北海道大学(北大)は4月18日、がんの超初期段階で生じる代謝変化を解明したと発表した。

同成果は、北海道大学遺伝子病制御研究所 藤田恭之教授らの研究グループによるもので、4月17日付の英国科学誌「Nature Cell Biology」に掲載された。

がんは、細胞社会のひとつの細胞に変異が生じることから始まる。
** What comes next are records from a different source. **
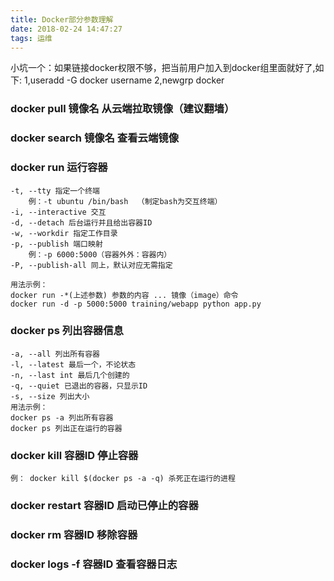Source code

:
 ```yaml
---
title: Docker部分参数理解
date: 2018-02-24 14:47:27
tags: 运维
---
```


小坑一个：如果链接docker权限不够，把当前用户加入到docker组里面就好了,如下:
1,useradd -G docker username
2,newgrp docker

### docker pull 镜像名 从云端拉取镜像（建议翻墙）

### docker search 镜像名 查看云端镜像

### docker run 运行容器
    -t, --tty 指定一个终端  
        例：-t ubuntu /bin/bash  （制定bash为交互终端）
    -i, --interactive 交互
    -d, --detach 后台运行并且给出容器ID
    -w, --workdir 指定工作目录
    -p, --publish 端口映射
        例：-p 6000:5000（容器外外：容器内）
    -P, --publish-all 同上，默认对应无需指定
    
    用法示例：
    docker run -*(上述参数) 参数的内容 ... 镜像（image）命令
    docker run -d -p 5000:5000 training/webapp python app.py
    
### docker ps 列出容器信息
    -a, --all 列出所有容器
    -l, --latest 最后一个，不论状态
    -n, --last int 最后几个创建的
    -q, --quiet 已退出的容器，只显示ID
    -s, --size 列出大小
    用法示例：
    docker ps -a 列出所有容器
    docker ps 列出正在运行的容器
    
### docker kill 容器ID 停止容器
    例： docker kill $(docker ps -a -q) 杀死正在运行的进程
    
### docker restart 容器ID 启动已停止的容器

### docker rm 容器ID 移除容器

### docker logs -f 容器ID 查看容器日志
同研究グループはこれまでに、新たに生じた変異細胞の多くは周りの正常細胞との競合の結果、体外へ排除されることを明らかにしてきた。しかし、どのようにして変異細胞が排除されるのか、その分子メカニズムについては不明な点が多い。

同研究グループは今回、独自に確立した培養細胞系とマウスモデルを用いて、正常細胞に囲まれた変異細胞におけるさまざまな栄養物やエネルギーなどの代謝(合成・分解)経路について解析した。

この結果、正常細胞に囲まれた変異細胞においては、「ミトコンドリア機能の低下」と「解糖経路の亢進」という2つの代謝変化が生じていることが明らかになった。さらに、この代謝変化は、変異細胞の周囲に存在する正常細胞からの影響で生じたものであり、変異細胞の体外への排除に重要な役割を果たしていることがわかった。これらの代謝変化は、「ワールブルグ効果」という、がん発生の中期から後期にかけてがん細胞に生じるものと同様なものであるという。

同研究グループは、今回の成果をさらに発展させることによって、世界初の「がん予防薬」の開発へつながることが期待できると説明している。